As soon as she reached the sidewalk, she uncorked the bottle and drank the entire concoction down, shaking it upside down above her mouth to get every last drop. Immediately a wave of relief swept over her, cooled by only the faintest undertow of regret.
She returned to her hotel room, nodding in passing to the lone guard posted outside her door and the matron standing by the window. She lay down on her bed, fully clothed, to await the end.
She expected to drift off peacefully into a dreamless sleep from which she would never wake, but five minutes passed, and then ten, and she felt no different, except that her pulse had steadied as the nervous excitement of her mission subsided. As the seconds ticked by, her heart began to pound once again, and she felt tears gathering. Could she not succeed even in this?
The assistant druggist, probably a novice, must have worked up a diluted solution. Fuming, she rose from the bed, took her reticule in hand, again talked her way past the full complement of guards, and returned to Squair & Company. The pharmacist had resumed his post, and his eyes betrayed a flicker of wariness when she sternly informed him that his assistant’s concoction had done absolutely nothing to ease her shoulder pain. She ordered a replacement bottle, declaring, “I shall come behind the counter to observe you as you mix the compounds, just to be sure it is done properly this time.”

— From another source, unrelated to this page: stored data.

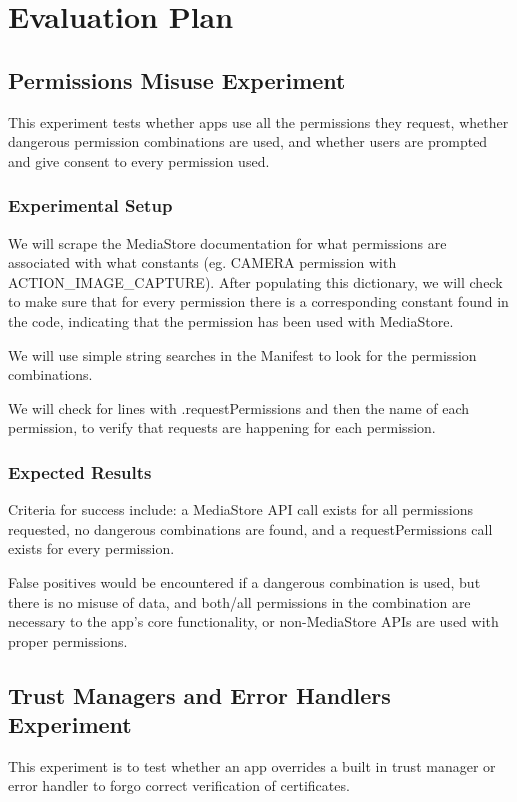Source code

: \documentclass[10pt,twocolumn,pdftex]{article}
\begin{document}
\section{Evaluation Plan}


\subsection{Permissions Misuse Experiment}

    This experiment tests whether apps use all the permissions they request, whether dangerous permission combinations are used, and whether users are prompted and give consent to every permission used.

    \subsubsection{Experimental Setup}
    We will scrape the MediaStore documentation for what permissions are associated with what constants (eg. CAMERA permission with ACTION\_IMAGE\_CAPTURE). After populating this dictionary, we will check to make sure that for every permission there is a corresponding constant found in the code, indicating that the permission has been used with MediaStore.

    We will use simple string searches in the Manifest to look for the permission combinations. 

    We will check for lines with .requestPermissions and then the name of each permission, to verify that requests are happening for each permission.

    \subsubsection{Expected Results}

    Criteria for success include:
    a MediaStore API call exists for all permissions requested, 
    no dangerous combinations are found, and
    a requestPermissions call exists for every permission.

    False positives would be encountered if 
    a dangerous combination is used, but there is no misuse of data, and both/all permissions in the combination are necessary to the app’s core functionality, or 
    non-MediaStore APIs are used with proper permissions.


\subsection{Trust Managers and Error Handlers Experiment}
    This experiment is to test whether an app overrides a built in trust manager or error handler to forgo correct verification of certificates. 
\end{document}
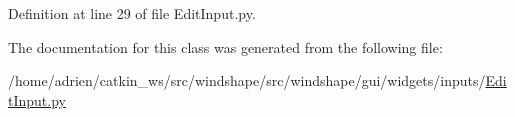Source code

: Definition at line 29 of file Edit\+Input.\+py.



The documentation for this class was generated from the following file\+:\begin{DoxyCompactItemize}
\item 
/home/adrien/catkin\+\_\+ws/src/windshape/src/windshape/gui/widgets/inputs/\mbox{\hyperlink{_edit_input_8py}{Edit\+Input.\+py}}\end{DoxyCompactItemize}
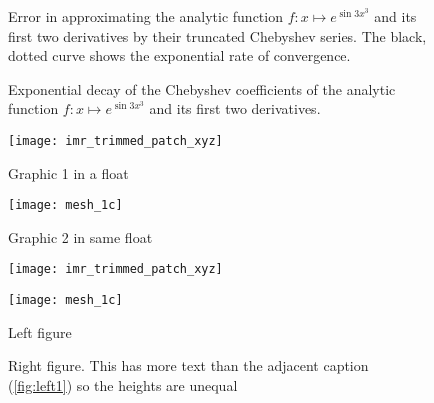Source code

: \begin{figure}
{
  }\hfill\null
  \vspace{\onelineskip}%
  \null\hfill\parbox[t]{0.48\linewidth}{%
  	\caption{Error in approximating the analytic function $f : x \mapsto e^{\sin 3 x^3}$ and its first two derivatives by their truncated Chebyshev series. The black, dotted curve shows the exponential rate of convergence.}\label{fig:convergence_interpolant}%
  }\hfill
  \parbox[t]{0.48\linewidth}{%
    \caption{Exponential decay of the Chebyshev coefficients of the analytic function $f : x \mapsto e^{\sin 3 x^3}$ and its first two derivatives.}%
  	\label{fig:convergence_coeffs}%
  }\hfill\null
\end{figure}

\lipsum[8-9]



\begin{figure}
  \centering
  \begin{minipage}{0.4\textwidth}
    \centering
    \texttt{[image: imr\_trimmed\_patch\_xyz]}
    \caption{Graphic 1 in a float} \label{fig:mult2}
  \end{minipage}
  \hfill
  \begin{minipage}{0.4\textwidth}
    \centering
    \texttt{[image: mesh\_1c]}
    \caption{Graphic 2 in same float} \label{fig:mult3}
  \end{minipage}
\end{figure}

\lipsum[8-15]

\begin{figure}
  \vspace{\onelineskip}
  \null\hfill\parbox{0.48\linewidth}{%
    \centering
    \texttt{[image: imr\_trimmed\_patch\_xyz]}
  }\hfill
  \parbox{0.48\linewidth}{%
    \centering
	\texttt{[image: mesh\_1c]}
  }\hfill\null
  \vspace{\onelineskip}%
  \null\hfill\parbox[t]{0.48\linewidth}{%
  	\caption{Left figure}\label{fig:left1}%
  }\hfill
  \parbox[t]{0.48\linewidth}{%
    \caption{Right figure. This has more text than the adjacent
    caption (\ref{fig:left1}) so the heights are unequal}%
  	\label{fig:right1}%
  }\hfill\null
\end{figure}




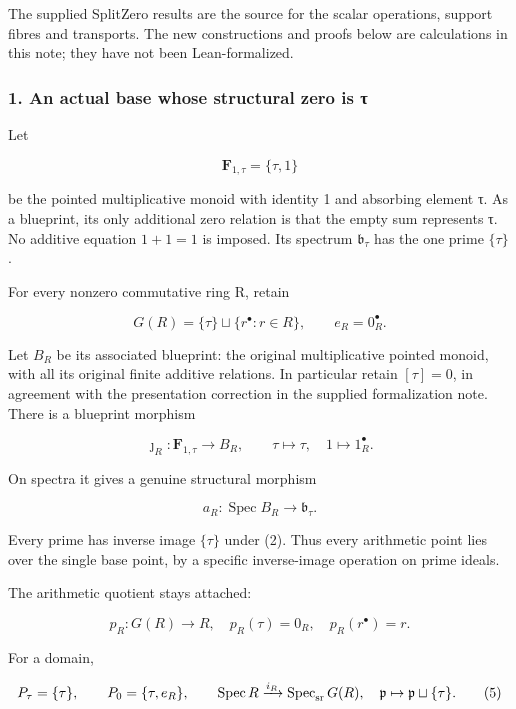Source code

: \documentclass{article}
\begin{document}
The supplied SplitZero results are the source for the scalar operations, support fibres and transports. The new constructions and proofs below are calculations in this note; they have not been Lean-formalized.

\subsubsection{1. An actual base whose structural zero is τ}\label{endpoint-tau_base--an-actual-base-whose-structural-zero-is-ux3c4}

Let

\[
\mathbf F_{1,\tau}=\{\tau,1\}
\]

be the pointed multiplicative monoid with identity 1 and absorbing element τ. As a blueprint, its only additional zero relation is that the empty sum represents τ. No additive equation \(1+1=1\) is imposed. Its spectrum \(\mathfrak b_\tau\) has the one prime \(\{\tau\}\).

For every nonzero commutative ring R, retain

\[
G(R)=\{\tau\}\sqcup\{r^\bullet:r\in R\},\qquad e_R=0_R^\bullet.
\tag{1}
\]

Let \(B_R\) be its associated blueprint: the original multiplicative pointed monoid, with all its original finite additive relations. In particular retain \([\tau]=0\), in agreement with the presentation correction in the supplied formalization note. There is a blueprint morphism

\[
\jmath_R:\mathbf F_{1,\tau}\longrightarrow B_R,
\qquad \tau\mapsto\tau,\quad1\mapsto1_R^\bullet.
\tag{2}
\]

On spectra it gives a genuine structural morphism

\[
a_R:\operatorname{Spec}B_R\longrightarrow\mathfrak b_\tau.
\tag{3}
\]

Every prime has inverse image \(\{\tau\}\) under (2). Thus every arithmetic point lies over the single base point, by a specific inverse-image operation on prime ideals.

The arithmetic quotient stays attached:

\[
p_R:G(R)\longrightarrow R,
\quad p_R(\tau)=0_R,\quad p_R(r^\bullet)=r.
\tag{4}
\]

For a domain,

\[
P_\tau=\{\tau\},\qquad P_0=\{\tau,e_R\},\qquad
\operatorname{Spec}R\xrightarrow{i_R}\operatorname{Spec}_{\rm sr}G(R),
\quad\mathfrak p\mapsto\mathfrak p\sqcup\{\tau\}.
\tag{5}
\]
\end{document}
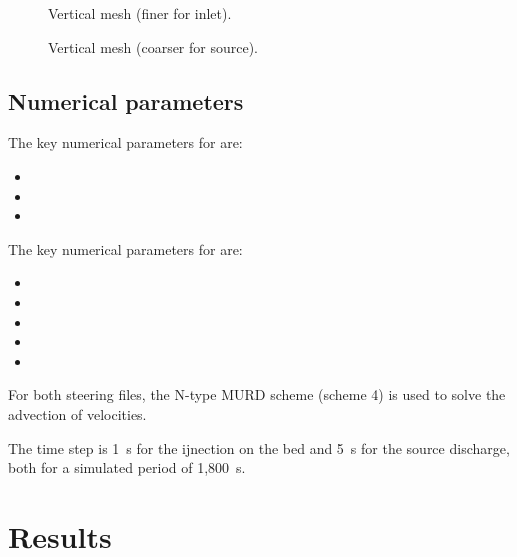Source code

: \begin{figure}[H]
 \centering
  \caption{Vertical mesh (finer for inlet).}\label{fig:bottom_bc:MeshVinlet}
\end{figure}

\begin{figure}[H]
 \centering
  \caption{Vertical mesh (coarser for source).}\label{fig:bottom_bc:MeshVsource}
\end{figure}

\subsection{Numerical parameters}

The key numerical parameters for  are:

\begin{itemize}
\item {}
\item {}
\item {}
\end{itemize}

The key numerical parameters for  are:

\begin{itemize}
\item {}
\item {}
\item {}
\item {}
\item {}
\end{itemize}

For both steering files, the N-type MURD scheme (scheme 4) is used to solve the
advection of velocities.

The time step is 1~s for the ijnection on the bed and 5~s for the source
discharge, both for a simulated period of 1,800~s.

\section{Results}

“I apologize for the error earlier today, madam,” said Mr. Squair. “However, the laudanum is kept in the cellar. The stairs are dark and steep, and customers are absolutely forbidden to go down there.”
“Very well,” snapped Mary. “Just please, be quick about your business.”
She paced near the window as she waited, ignoring the curious glances of other customers, until Mr. Squair returned with a new bottle, labeled Laudanum Poison.
“Be very careful with it,” he advised. “It is highly potent.”
She thanked him curtly, quit the store, and, on reaching the hotel lobby, swiftly uncorked the bottle and drank down every drop of it. She closed her eyes, sighed, and clasped the fist holding the empty bottle to her bosom. Now it was done.
She opened her eyes, and her heart plummeted.
Robert was approaching her from across the lobby, flanked by her two male guards. Her son’s face was stricken and pale, and just as she was wondering why he had come hours earlier than expected, she saw Mr. Squair around the corner, arms folded over his chest, chin lowered and mouth set in determination, and she knew that these men, all these men, had conspired with her son against her, and there was no hope now of going to sleep and waking in Abe’s arms, not with these men empowered to determine her fate.
She had delivered herself into their hands, but they could not hold her forever. She would not submit. She had powerful friends, and Abe was watching over her. They would see. She was Mrs. President, and she would not submit.